[Provided entries — start]
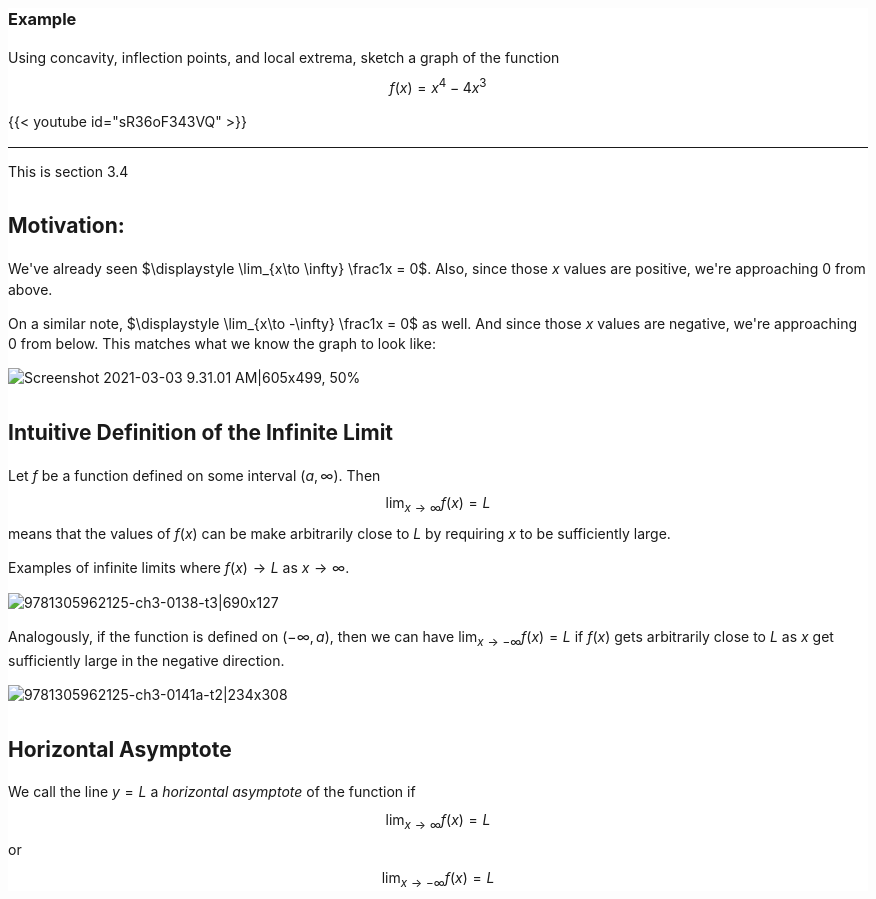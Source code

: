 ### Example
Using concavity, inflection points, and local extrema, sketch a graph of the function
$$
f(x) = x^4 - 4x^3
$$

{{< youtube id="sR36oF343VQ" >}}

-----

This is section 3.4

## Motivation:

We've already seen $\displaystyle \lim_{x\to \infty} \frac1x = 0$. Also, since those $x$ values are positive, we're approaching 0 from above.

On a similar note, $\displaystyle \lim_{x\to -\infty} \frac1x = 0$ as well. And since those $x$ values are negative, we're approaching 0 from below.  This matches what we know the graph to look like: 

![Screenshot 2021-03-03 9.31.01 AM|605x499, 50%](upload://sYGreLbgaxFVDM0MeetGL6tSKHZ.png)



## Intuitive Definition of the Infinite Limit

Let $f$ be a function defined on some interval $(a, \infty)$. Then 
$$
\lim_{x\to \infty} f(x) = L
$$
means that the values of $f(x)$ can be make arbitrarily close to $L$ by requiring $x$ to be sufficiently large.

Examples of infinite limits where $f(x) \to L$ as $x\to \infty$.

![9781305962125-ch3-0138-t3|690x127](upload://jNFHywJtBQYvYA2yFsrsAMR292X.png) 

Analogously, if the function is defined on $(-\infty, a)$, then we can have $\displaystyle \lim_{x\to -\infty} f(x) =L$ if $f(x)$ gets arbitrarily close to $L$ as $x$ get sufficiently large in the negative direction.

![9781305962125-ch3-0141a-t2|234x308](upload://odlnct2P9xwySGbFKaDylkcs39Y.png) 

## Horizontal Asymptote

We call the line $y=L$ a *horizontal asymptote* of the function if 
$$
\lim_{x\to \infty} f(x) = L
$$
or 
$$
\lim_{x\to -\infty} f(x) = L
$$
[Provided entries — finish]
§ **Work order**
Begin with the line above that has "Analogously, if the" and continue through the line that has "## Horizontal Asymptote", setting each one down exactly. Stop there.

§ **Answer box**
Analogously, if the function is defined on $(-\infty, a)$, then we can have $\displaystyle \lim_{x\to -\infty} f(x) =L$ if $f(x)$ gets arbitrarily close to $L$ as $x$ get sufficiently large in the negative direction.

![9781305962125-ch3-0141a-t2|234x308](upload://odlnct2P9xwySGbFKaDylkcs39Y.png) 

## Horizontal Asymptote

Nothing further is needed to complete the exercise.